Materials: Phong‑based material (Lambert is a special case) and unlit material.
Geometries: cube, sphere, cylinder, cone, polyline, and the ability to create geometry from model data.
Model parsing: supports OBJ/MTL and STL formats.
Interaction: 3D picking and dragging (currently works only in browsers because GCanvas framebuffer is not fully functional).
Animation: skeletal and skinning animations.

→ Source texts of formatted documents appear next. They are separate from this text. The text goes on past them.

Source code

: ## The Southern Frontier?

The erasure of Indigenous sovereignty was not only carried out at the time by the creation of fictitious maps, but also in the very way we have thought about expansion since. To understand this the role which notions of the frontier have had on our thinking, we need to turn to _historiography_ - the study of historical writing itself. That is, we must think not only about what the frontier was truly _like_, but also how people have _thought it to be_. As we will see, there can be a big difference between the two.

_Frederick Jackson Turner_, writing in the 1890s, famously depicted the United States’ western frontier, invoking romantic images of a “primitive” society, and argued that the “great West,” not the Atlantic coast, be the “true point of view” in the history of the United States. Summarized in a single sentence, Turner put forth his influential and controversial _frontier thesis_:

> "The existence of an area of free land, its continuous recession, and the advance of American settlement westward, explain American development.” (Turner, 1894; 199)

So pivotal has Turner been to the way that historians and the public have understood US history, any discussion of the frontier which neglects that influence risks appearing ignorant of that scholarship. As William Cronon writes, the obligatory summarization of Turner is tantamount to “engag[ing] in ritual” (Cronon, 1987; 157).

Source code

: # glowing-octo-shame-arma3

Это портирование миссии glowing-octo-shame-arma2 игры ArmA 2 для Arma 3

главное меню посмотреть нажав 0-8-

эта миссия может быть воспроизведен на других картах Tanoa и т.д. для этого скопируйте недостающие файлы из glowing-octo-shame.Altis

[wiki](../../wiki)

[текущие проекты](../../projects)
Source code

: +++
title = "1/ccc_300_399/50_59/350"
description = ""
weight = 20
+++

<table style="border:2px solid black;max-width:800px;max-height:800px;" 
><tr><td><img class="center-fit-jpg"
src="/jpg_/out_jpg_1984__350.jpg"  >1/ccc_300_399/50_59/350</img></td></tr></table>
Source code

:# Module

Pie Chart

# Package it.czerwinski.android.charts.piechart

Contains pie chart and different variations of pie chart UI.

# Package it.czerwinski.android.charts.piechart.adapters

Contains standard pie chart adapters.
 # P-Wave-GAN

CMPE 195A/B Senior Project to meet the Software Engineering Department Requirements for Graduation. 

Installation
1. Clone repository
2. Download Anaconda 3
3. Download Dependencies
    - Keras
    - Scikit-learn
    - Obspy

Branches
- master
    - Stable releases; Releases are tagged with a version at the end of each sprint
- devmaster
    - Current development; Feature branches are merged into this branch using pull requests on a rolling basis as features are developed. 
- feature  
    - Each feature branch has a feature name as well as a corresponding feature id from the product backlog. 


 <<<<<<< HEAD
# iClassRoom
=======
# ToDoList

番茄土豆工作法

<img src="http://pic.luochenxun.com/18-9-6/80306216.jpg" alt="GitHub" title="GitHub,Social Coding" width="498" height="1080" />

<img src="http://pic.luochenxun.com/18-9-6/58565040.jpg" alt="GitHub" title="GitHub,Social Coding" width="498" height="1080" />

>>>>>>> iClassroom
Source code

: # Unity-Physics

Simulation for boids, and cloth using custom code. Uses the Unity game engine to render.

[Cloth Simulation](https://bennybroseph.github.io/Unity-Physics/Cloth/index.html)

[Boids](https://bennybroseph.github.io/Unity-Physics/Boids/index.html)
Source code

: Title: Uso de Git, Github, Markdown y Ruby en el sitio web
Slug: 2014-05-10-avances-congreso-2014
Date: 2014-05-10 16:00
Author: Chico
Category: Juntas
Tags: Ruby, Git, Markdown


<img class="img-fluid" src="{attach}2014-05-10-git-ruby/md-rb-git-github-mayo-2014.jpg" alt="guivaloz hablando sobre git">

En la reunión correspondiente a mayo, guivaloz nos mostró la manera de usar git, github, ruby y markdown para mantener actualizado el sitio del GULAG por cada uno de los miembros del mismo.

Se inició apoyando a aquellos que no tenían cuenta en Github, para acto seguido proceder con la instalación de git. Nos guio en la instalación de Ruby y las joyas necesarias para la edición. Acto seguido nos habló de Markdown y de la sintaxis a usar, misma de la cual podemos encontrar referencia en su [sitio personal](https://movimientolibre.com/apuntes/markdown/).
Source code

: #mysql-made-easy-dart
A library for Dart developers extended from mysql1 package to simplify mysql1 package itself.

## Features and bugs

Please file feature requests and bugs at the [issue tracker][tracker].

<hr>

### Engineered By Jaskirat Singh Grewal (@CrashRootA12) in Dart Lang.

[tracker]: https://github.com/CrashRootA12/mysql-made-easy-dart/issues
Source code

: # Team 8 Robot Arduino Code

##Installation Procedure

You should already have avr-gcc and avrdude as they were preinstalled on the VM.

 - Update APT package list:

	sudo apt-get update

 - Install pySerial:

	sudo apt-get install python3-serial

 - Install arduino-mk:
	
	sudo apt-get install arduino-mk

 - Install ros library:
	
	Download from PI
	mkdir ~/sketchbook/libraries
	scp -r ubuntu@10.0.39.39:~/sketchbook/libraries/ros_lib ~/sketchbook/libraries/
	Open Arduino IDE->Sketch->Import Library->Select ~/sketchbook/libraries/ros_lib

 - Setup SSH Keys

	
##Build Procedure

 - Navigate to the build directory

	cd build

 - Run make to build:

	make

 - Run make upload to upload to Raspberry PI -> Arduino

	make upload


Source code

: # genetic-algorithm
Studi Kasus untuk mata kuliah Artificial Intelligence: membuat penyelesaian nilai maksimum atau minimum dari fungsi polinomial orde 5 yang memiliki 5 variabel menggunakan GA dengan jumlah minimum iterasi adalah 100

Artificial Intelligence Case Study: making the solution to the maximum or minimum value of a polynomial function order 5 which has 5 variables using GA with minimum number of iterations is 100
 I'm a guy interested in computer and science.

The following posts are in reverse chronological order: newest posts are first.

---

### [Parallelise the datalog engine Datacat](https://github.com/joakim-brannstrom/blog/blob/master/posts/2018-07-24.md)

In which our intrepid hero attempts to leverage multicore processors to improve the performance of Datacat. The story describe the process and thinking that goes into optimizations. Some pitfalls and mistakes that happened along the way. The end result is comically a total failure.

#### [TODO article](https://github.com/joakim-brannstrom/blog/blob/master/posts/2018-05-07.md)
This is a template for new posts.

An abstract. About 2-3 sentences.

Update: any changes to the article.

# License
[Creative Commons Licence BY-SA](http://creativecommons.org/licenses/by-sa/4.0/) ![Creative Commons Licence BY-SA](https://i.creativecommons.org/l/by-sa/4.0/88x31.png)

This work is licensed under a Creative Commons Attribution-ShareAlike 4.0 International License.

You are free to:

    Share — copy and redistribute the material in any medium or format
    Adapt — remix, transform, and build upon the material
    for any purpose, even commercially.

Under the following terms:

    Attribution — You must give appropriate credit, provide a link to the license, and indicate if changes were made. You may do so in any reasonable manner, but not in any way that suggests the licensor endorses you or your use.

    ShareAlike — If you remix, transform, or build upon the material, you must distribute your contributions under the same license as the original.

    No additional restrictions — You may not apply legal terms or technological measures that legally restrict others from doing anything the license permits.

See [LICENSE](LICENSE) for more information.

Because G3D must run in hybrid environments without DOM APIs, it cannot support non‑rendering features such as audio playback or automatic file loading that browsers provide. For example, three.js can load a model by URL automatically, whereas with G3D you must manually fetch the file content and pass the string to
G3D.MeshBuildermethods.
The Future of G3D
G3D is already used in Alibaba’s 3D customization business. In the next six months to a year, its goals are:
Catch up with advanced features of Babylon.js and three.js—shadows, shader materials, pre‑processing, normal maps, ray tracing—while driving improvements in GCanvas’s WebGL support and benefiting both business and the community.
Further integrate G3D with modeling and animation toolchains, refine model‑material data structures, and achieve a “what you see in Blender is what G3D renders” experience, thereby reducing 3D project development costs.